Joy Finzi (March 3, 1907 - June 14, 1991) was an artist and founder of the Finzi Trust, a foundation named for her deceased husband, composer Gerald Finzi.
She was born Joyce Black in Hampstead, London. She studied music and art, and married Finzi in 1933. They had two sons, Christopher and Nigel.
Together with her husband, Finzi played an important part in founding the Newbury String Players. She devoted much time to preserving the work of composer-poet Ivor Gurney, continuing her husband's work after his premature death in 1956. She sketched portraits of contemporary musicians including Ralph Vaughan Williams, Sir Adrian Boult, Howard Ferguson and Sir Arthur Bliss, and writers including Edmund Blunden, Ursula K. Le Guin, Sylvia Townsend Warner and David Jones.
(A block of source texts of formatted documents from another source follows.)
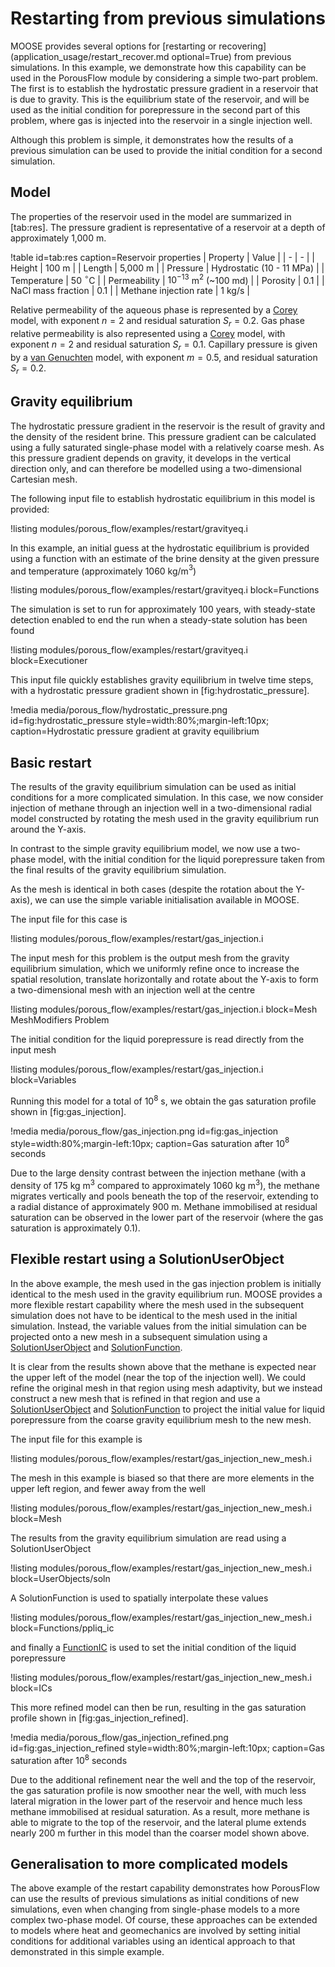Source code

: # Restarting from previous simulations

MOOSE provides several options for [restarting or recovering](application_usage/restart_recover.md optional=True) from previous simulations. In this example, we demonstrate how this capability can be used in the PorousFlow module by considering a simple two-part problem. The first is to establish the hydrostatic pressure gradient in a reservoir that is due to gravity. This is the equilibrium state of the reservoir, and will be used as the initial condition for porepressure in the second part of this problem, where gas is injected into the reservoir in a single injection well.

Although this problem is simple, it demonstrates how the results of a previous simulation can be used to provide the initial condition for a second simulation.

## Model

The properties of the reservoir used in the model are summarized in [tab:res]. The pressure gradient is
representative of a reservoir at a depth of approximately 1,000 m.

!table id=tab:res caption=Reservoir properties
| Property |  Value |
| - | - |
| Height | 100 m |
| Length | 5,000 m |
| Pressure | Hydrostatic (10 - 11 MPa) |
| Temperature | 50 $^{\circ}$C |
| Permeability | $10^{-13}$ m$^2$ (~100 md) |
| Porosity | 0.1 |
| NaCl mass fraction | 0.1 |
| Methane injection rate | 1 kg/s |

Relative permeability of the aqueous phase is represented by a [Corey](/PorousFlowRelativePermeabilityCorey.md) model, with exponent $n = 2$ and residual saturation
$S_{r} = 0.2$. Gas phase relative permeability is also represented using a [Corey](/PorousFlowRelativePermeabilityCorey.md) model, with exponent $n = 2$ and residual saturation $S_r = 0.1$. Capillary pressure is given by a [van Genuchten](/PorousFlowCapillaryPressureVG.md) model, with exponent $m = 0.5$, and residual saturation $S_{r} = 0.2$.


## Gravity equilibrium

The hydrostatic pressure gradient in the reservoir is the result of gravity and the density of the resident brine. This pressure gradient can be calculated using a fully saturated single-phase model with a relatively coarse mesh. As this pressure gradient depends on gravity, it develops in the vertical direction only, and can therefore be modelled using a two-dimensional Cartesian mesh.

The following input file to establish hydrostatic equilibrium in this model is provided:

!listing modules/porous_flow/examples/restart/gravityeq.i

In this example, an initial guess at the hydrostatic equilibrium is provided using a function with an estimate of the brine density at the given pressure and temperature (approximately 1060 kg/m$^3$)

!listing modules/porous_flow/examples/restart/gravityeq.i block=Functions

The simulation is set to run for approximately 100 years, with steady-state detection enabled to end the run when a steady-state solution has been found

!listing modules/porous_flow/examples/restart/gravityeq.i block=Executioner

This input file quickly establishes gravity equilibrium in twelve time steps, with a hydrostatic pressure gradient shown in [fig:hydrostatic_pressure].

!media media/porous_flow/hydrostatic_pressure.png
       id=fig:hydrostatic_pressure
       style=width:80%;margin-left:10px;
       caption=Hydrostatic pressure gradient at gravity equilibrium

## Basic restart

The results of the gravity equilibrium simulation can be used as initial conditions for a more complicated simulation. In this case, we now consider injection of methane through an injection well in a two-dimensional radial model constructed by rotating the mesh used in the gravity equilibrium run around the Y-axis.

In contrast to the simple gravity equilibrium model, we now use a two-phase model, with the initial condition for the liquid porepressure taken from the final results of the gravity equilibrium simulation.

As the mesh is identical in both cases (despite the rotation about the Y-axis), we can use the simple variable initialisation available in MOOSE.

The input file for this case is

!listing modules/porous_flow/examples/restart/gas_injection.i

The input mesh for this problem is the output mesh from the gravity equilibrium simulation, which we uniformly refine once to increase the spatial resolution, translate horizontally and rotate about the Y-axis to form a two-dimensional mesh with an injection well at the centre

!listing modules/porous_flow/examples/restart/gas_injection.i block=Mesh MeshModifiers Problem

The initial condition for the liquid porepressure is read directly from the input mesh

!listing modules/porous_flow/examples/restart/gas_injection.i block=Variables

Running this model for a total of 10$^8$ s, we obtain the gas saturation profile shown in [fig:gas_injection].

!media media/porous_flow/gas_injection.png
       id=fig:gas_injection
       style=width:80%;margin-left:10px;
       caption=Gas saturation after 10$^8$ seconds

Due to the large density contrast between the injection methane (with a density of 175 kg m$^3$ compared to approximately 1060 kg m$^3$), the methane migrates vertically and pools beneath the top of the reservoir, extending to a radial distance of approximately 900 m. Methane immobilised at residual saturation can be observed in the lower part of the reservoir (where the gas saturation is approximately 0.1).

## Flexible restart using a SolutionUserObject

In the above example, the mesh used in the gas injection problem is initially identical to the mesh used in the gravity equilibrium run. MOOSE provides a more flexible restart capability where the mesh used in the subsequent simulation does not have to be identical to the mesh used in the initial simulation. Instead, the variable values from the initial simulation can be projected onto a new mesh in a subsequent simulation using a [SolutionUserObject](/SolutionUserObject.md) and
[SolutionFunction](/SolutionFunction.md).

It is clear from the results shown above that the methane is expected near the upper left of the model (near the top of the injection well). We could refine the original mesh in that region using  mesh adaptivity, but we instead construct a new mesh that is refined in that region and use a [SolutionUserObject](/SolutionUserObject.md) and [SolutionFunction](/SolutionFunction.md) to project the initial value for liquid porepressure from the coarse gravity equilibrium mesh to the new mesh.

The input file for this example is

!listing modules/porous_flow/examples/restart/gas_injection_new_mesh.i

The mesh in this example is biased so that there are more elements in the upper left region, and fewer away from the well

!listing modules/porous_flow/examples/restart/gas_injection_new_mesh.i block=Mesh

The results from the gravity equilibrium simulation are read using a SolutionUserObject

!listing modules/porous_flow/examples/restart/gas_injection_new_mesh.i block=UserObjects/soln

A SolutionFunction is used to spatially interpolate these values

!listing modules/porous_flow/examples/restart/gas_injection_new_mesh.i block=Functions/ppliq_ic

and finally a [FunctionIC](/FunctionIC.md) is used to set the initial condition of the liquid porepressure

!listing modules/porous_flow/examples/restart/gas_injection_new_mesh.i block=ICs

This more refined model can then be run, resulting in the gas saturation profile shown in [fig:gas_injection_refined].

!media media/porous_flow/gas_injection_refined.png
       id=fig:gas_injection_refined
       style=width:80%;margin-left:10px;
       caption=Gas saturation after 10$^8$ seconds

Due to the additional refinement near the well and the top of the reservoir, the gas saturation profile is now smoother near the well, with much less lateral migration in the lower part of the reservoir and hence much less methane immobilised at residual saturation. As a result, more methane is able to migrate to the top of the reservoir, and the lateral plume extends nearly 200 m further in this model than the coarser model shown above.

## Generalisation to more complicated models

The above example of the restart capability demonstrates how PorousFlow can use the results of previous simulations as initial conditions of new simulations, even when changing from single-phase models to a more complex two-phase model. Of course, these approaches can be extended to models where heat and geomechanics are involved by setting initial conditions for additional variables using an identical approach to that demonstrated in this simple example.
In 1969, she founded the Finzi Trust to finance the recording of her husband Gerald's work and that of other composers, and was instrumental in the formation of Finzi Friends in 1982, a society furthering the work of the Trust. She continued to draw and sculpt, and published two volumes of poetry A Point of Departure and Twelve Months of a Year. A collection of her portrait drawings was published in an edition of 300 by Libanus Press in 1987, with the title In That Place.